A Box of Your Own
“For literally nothing down—other than a simple two per cent and a promise to pay, and pay, and pay until the end of your life—you too . . . can find a box of your own in one of the fresh-air slums we're building around the edges of America's cities. “ - John C. Keats
I am unsure whether I was disgusted or amused with “The New American Nightmare.” I was amused with his manner of writing but frankly, I’ve never been a fan of suburbia (who is??) and I was dreading reading anything about it. In my mind, just like suburbia, the content would be a drag. I personally did not grow up in a suburb and neither did my much older siblings. After this reading I truly believe that it attributes to the way we are as people - the ideas we have and the different forms of people we are willing to interact with.
Suburbia is discussed or critiqued in two ways:
- One is environmental determinism,the idea that an architecturally regimented environment equals a regimented and homogeneous population, so that identical houses inevitably produce identical inhabitants.
- The other is the expansion of the Frankfurt School mass culture critique to postwar consumer society.
My focus is on the first. Keats jokes that all other houses will be precisely like yours, inhabited by people whose age, income, number of children, problems, habits, conversation, dress, possessions and perhaps even blood type are also precisely like yours. He discusses how ironically developments are creating stratified societies of singular monotony, yet our nation has been dependent on and prides itself on a lack of stratified society - diversity. Interesting how things like this always play out…

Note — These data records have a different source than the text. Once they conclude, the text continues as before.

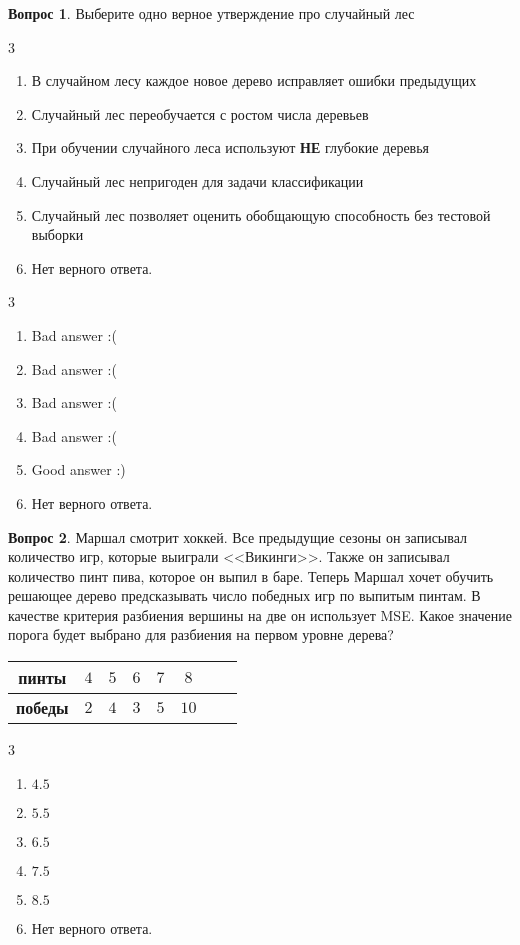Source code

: \documentclass[12pt]{article}
\newenvironment{answerlist}[1][3]{
\begin{multicols}{#1}

\begin{enumerate}[label=\fbox{\emph{\Alph*}},ref=\emph{\alph*}]
}
{
\item Нет верного ответа.
\end{enumerate}
\end{multicols}
}
\theoremstyle{definition}
\newtheorem{question}{Вопрос}
\begin{document}
\begin{question}
Выберите одно верное утверждение про случайный лес
\begin{answerlist}
  \item В случайном лесу каждое новое дерево исправляет ошибки предыдущих
  \item Случайный лес переобучается с ростом числа деревьев
  \item При обучении случайного леса используют \textbf{НЕ} глубокие деревья
  \item Случайный лес непригоден для задачи классификации
  \item Случайный лес позволяет оценить обобщающую способность без тестовой выборки
\end{answerlist}
\end{question}

\begin{solution}
\begin{answerlist}
  \item Bad answer :( 
  \item Bad answer :( 
  \item Bad answer :(
  \item Bad answer :( 
  \item Good answer :)
\end{answerlist}
\end{solution}

\newpage 

\begin{question}
Маршал смотрит хоккей. Все предыдущие сезоны он записывал количество игр, которые выиграли <<Викинги>>. Также он записывал количество пинт пива, которое он выпил в баре. Теперь Маршал хочет обучить решающее дерево предсказывать число победных игр по выпитым пинтам. В качестве критерия разбиения вершины на две он использует MSE. Какое значение порога будет выбрано для разбиения на первом уровне дерева? 

\begin{table}[h]
    \centering
    \begin{tabular}{>{\bfseries}cccccccc}
        \toprule
         пинты & $4$ & $5$ & $6$ & $7$ & $8$  \\ \midrule
         победы & $2$ & $4$ & $3$ & $5$ & $10$ \\
         \bottomrule
    \end{tabular}
\end{table}

\begin{answerlist}
  \item  $4.5$
  \item  $5.5$
  \item  $6.5$
  \item  $7.5$
  \item  $8.5$
\end{answerlist}
\end{question}
\end{document}
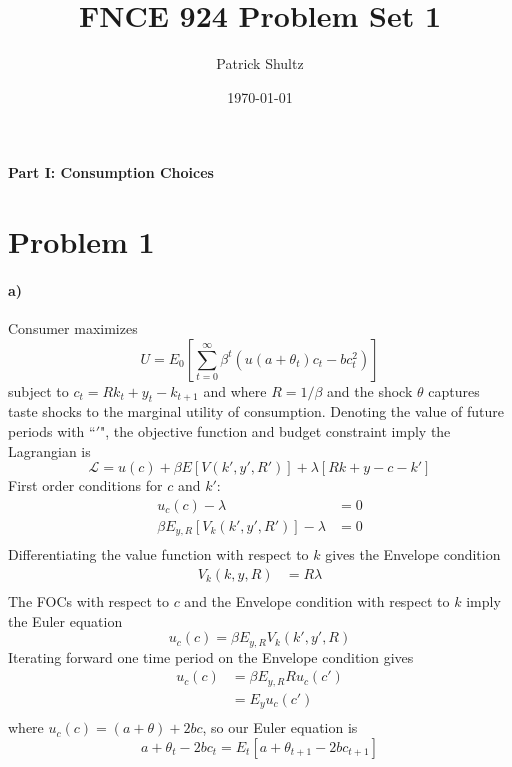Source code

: \documentclass[11pt,letter]{article}
\begin{document}
\title{FNCE 924 Problem Set 1}
\author{Patrick Shultz }
\date{\today}
\maketitle 
\noindent\large\textbf{Part I: Consumption Choices}
\section*{Problem 1}
\paragraph{a)}
Consumer maximizes
\begin{equation*}
	U = E_0\left[ \sum_{t = 0}^{\infty} \beta^t( u(a+ \theta_t)c_t - bc_t^2)\right] 
\end{equation*}
subject to $c_t = Rk_t + y_t - k_{t+1}$ and where $R = 1/\beta$ and the shock $\theta$ captures taste shocks to the marginal utility of consumption. Denoting the value of future periods with ``$'$", the objective function and budget constraint imply the Lagrangian is
\begin{equation*}
	\mathcal{L} = u(c) +\beta E\left[V(k', y', R') \right] + \lambda \left[Rk + y - c-k' \right]  
\end{equation*}
First order conditions for $c$ and $k'$:
\begin{equation*}
	\begin{split}
	 u_c(c) - \lambda &=0\\
	\beta E_{y, R}\left[ V_k(k', y', R')\right]-\lambda &= 0\\
	\end{split}
\end{equation*}
Differentiating the value function with respect to $k$ gives the Envelope condition
\begin{equation*}
\begin{split}
V_k(k, y, R) &= R\lambda\\  
\end{split}
\end{equation*}
The FOCs with respect to $c$ and the Envelope condition with respect to $k$ imply the Euler equation 
\begin{equation*}
	u_c(c) = \beta E_{y, R} V_k(k', y', R)
\end{equation*}
Iterating forward one time period on the Envelope condition gives
\begin{equation*}
\begin{split}
u_c(c) &= \beta E_{y, R} R u_c(c')\\
&= E_{y} u_c(c')\\
\end{split}
\end{equation*}
where $u_c(c) = (a+\theta) + 2bc$, so our Euler equation is 
\begin{equation}
a + \theta_t - 2bc_t = E_t\left[a + \theta_{t+1} -2bc_{t+1} \right]  
\end{equation}
\end{document}

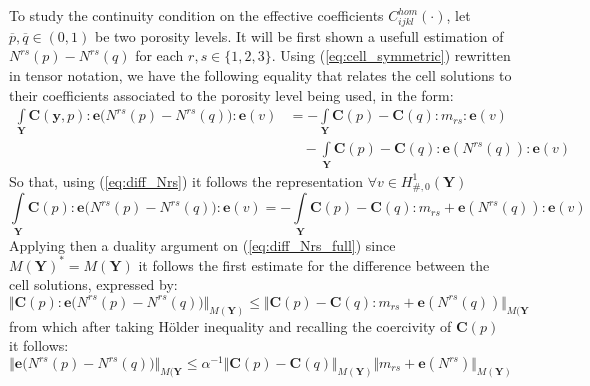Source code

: To study the continuity condition on the effective coefficients $C^{hom}_{ijkl}(\cdot)$, let $\overline{p},\overline{q} \in (0,1)$ be two porosity levels. It will be first shown a usefull estimation of $N^{rs}(p)-N^{rs}(q)$ for each $r,s \in \{1,2,3\}$. 
Using (\ref{eq:cell_symmetric}) rewritten in tensor notation, we have the following equality that relates the cell solutions to their coefficients associated to the porosity level being used, in the form:
\begin{equation}
    \label{eq:diff_Nrs}
    \begin{array}{cc}
        \int\limits_{\mathbf{Y}} \mathbf{C}(\mathbf{y},p):\mathbf{e}\big( N^{rs}(p)-N^{rs}(q) \big) : \mathbf{e}(v) & =  -\int\limits_{\mathbf{Y}} \mathbf{C}(p)-\mathbf{C}(q) : m_{rs}:\mathbf{e}(v) \\
        & \quad - \int\limits_{\mathbf{Y}}\mathbf{C}(p)-\mathbf{C}(q):\mathbf{e}(N^{rs}(q)):\mathbf{e}(v)
    \end{array}
\end{equation}
So that, using (\ref{eq:diff_Nrs}) it follows the representation $\forall v \in H^1_{\#,0}(\mathbf{Y})$
\begin{equation}
    \label{eq:diff_Nrs_full}
    \int\limits_{\mathbf{Y}} \mathbf{C}(p):\mathbf{e}\big(N^{rs}(p)-N^{rs}(q)\big):\mathbf{e}(v) = -\int\limits_{\mathbf{Y}} \mathbf{C}(p)-\mathbf{C}(q):m_{rs}+\mathbf{e}(N^{rs}(q)):\mathbf{e}(v)
\end{equation}
Applying then a duality argument on (\ref{eq:diff_Nrs_full}) since $M(\mathbf{Y})^* = M(\mathbf{Y})$ it follows the first estimate for the difference between the cell solutions, expressed by:
\begin{equation*}
    \Vert \mathbf{C}(p):\mathbf{e}\big(N^{rs}(p)-N^{rs}(q)\big) \Vert_{M(\mathbf{Y})} \leq \Vert \mathbf{C}(p)-\mathbf{C}(q):m_{rs}+\mathbf{e}(N^{rs}(q))\Vert_{M(\mathbf{Y}}
\end{equation*}
from which after taking H\"{o}lder inequality and recalling the coercivity of $\mathbf{C}(p)$ it follows:
\begin{equation}
    \label{eq:ineq_diff_N}
    \Vert \mathbf{e}\big(N^{rs}(p)-N^{rs}(q)\big) \Vert_{M(\mathbf{Y}} \leq \alpha^{-1}\Vert \mathbf{C}(p)-\mathbf{C}(q) \Vert_{M(\mathbf{Y})} \Vert m_{rs}+\mathbf{e}(N^{rs}) \Vert_{M(\mathbf{Y})}
\end{equation}

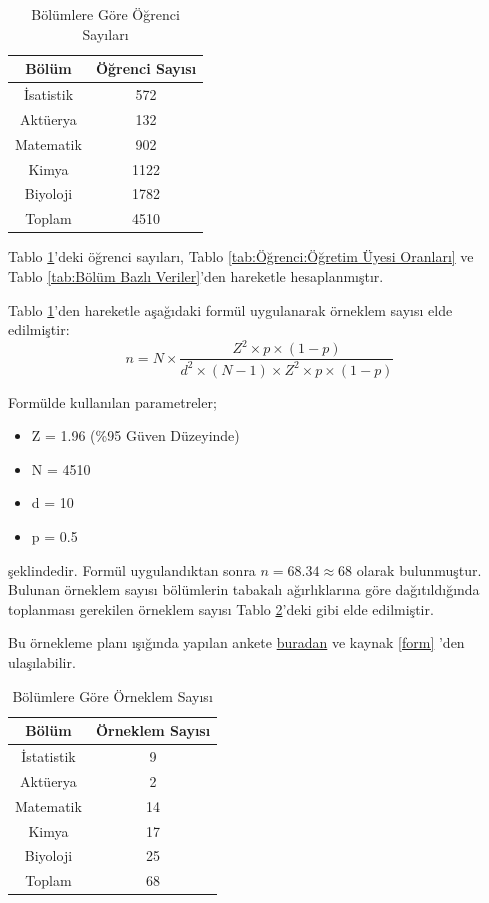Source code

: \documentclass{article}
\begin{document}
\clearpage

\begin{table}[h]
    \centering
    \caption{Bölümlere Göre Öğrenci Sayıları}
    \label{tab:Bölüm bazlı öğrenci sayıları}
    \begin{tabular}{|c|c|}
        \hline
        Bölüm & Öğrenci Sayısı\\
        \hline
        İsatistik & 572 \\
        Aktüerya & 132 \\
        Matematik & 902 \\
        Kimya & 1122 \\
        Biyoloji & 1782 \\
        \hline
        Toplam & 4510 \\
        \hline
    \end{tabular}
\end{table}

Tablo \ref{tab:Bölüm bazlı öğrenci sayıları}'deki öğrenci sayıları, Tablo \ref{tab:Öğrenci:Öğretim Üyesi Oranları} ve Tablo \ref{tab:Bölüm Bazlı Veriler}'den hareketle hesaplanmıştır. 

\vspace{10pt}
Tablo \ref{tab:Bölüm bazlı öğrenci sayıları}'den hareketle aşağıdaki formül uygulanarak örneklem sayısı elde edilmiştir:
$$
n = N \times \frac{Z^2 \times p \times (1-p)}{d^2 \times (N-1) \times Z^2 \times p \times (1-p)}
$$

Formülde kullanılan parametreler;
\begin{itemize}
    \item Z = 1.96 (\%95 Güven Düzeyinde)
    \item N = 4510
    \item d = 10
    \item p = 0.5
\end{itemize} şeklindedir. Formül uygulandıktan sonra $n=68.34 \approx 68$ olarak bulunmuştur. Bulunan örneklem sayısı bölümlerin tabakalı ağırlıklarına göre dağıtıldığında toplanması gerekilen örneklem sayısı Tablo \ref{tab:ağırlıklandırılmış örneklem}'deki gibi elde edilmiştir.

Bu örnekleme planı ışığında yapılan ankete \href{https://docs.google.com/forms/d/e/1FAIpQLSf7CBA1tg89lFSdAl9VRSa4vjmv8COCJtRDvQmYa0n0l72JUA/viewform?usp=sf_link}{buradan} ve kaynak \ref{form} 'den ulaşılabilir. 

\begin{table}[h]
    \centering
    \caption{Bölümlere Göre Örneklem Sayısı}
    \label{tab:ağırlıklandırılmış örneklem}
    \begin{tabular}{|c|c|}
         \hline
         Bölüm & Örneklem Sayısı \\
         \hline
         İstatistik & 9 \\
         Aktüerya & 2 \\
         Matematik & 14 \\
         Kimya & 17 \\
         Biyoloji & 25 \\
         \hline
         Toplam & 68 \\
         \hline
    \end{tabular}
\end{table}
\end{document}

I’ll confess and agree with him that with every new development jobs are created which means money is circulated but like he also says, prosperity is material and potentially temporary. This is where I love his reflection and contrast on how a development cannot be called a community. A community being a place that implies balance of men, women and children where work and pleasure can be had and the needs of all societies members are served for betterment. Generally, housing developments lack recreational areas, churches, schools, or other cohesive influences. In their homogeneous nature, no one has anything to offer anyone else - ideas, values, meaning, growth. Where is the community in that? I’ll pass on the box of my own in hopes that some of the boxes that do exist, become something better over time (wishful thinking from the other readings).
"Little Boxes" |
Comic depicting various activities and services that can be applied in differing communities |
I can appreciate your post because your point of view differs so drastically from mine. We both know our upbringings could not be MORE DIFFERENT, but yet - we have so much in common and relate on multiple topics. I think the diversity of your background is obvious when you talk, which is great - But I would never change my suburban cul-de-sac childhood even if it "made me monotonous". I think the singular good thing about America is the different ways in which people can be raised and it's what we choose to do with that when we get older that really shapes us into the beings we are today.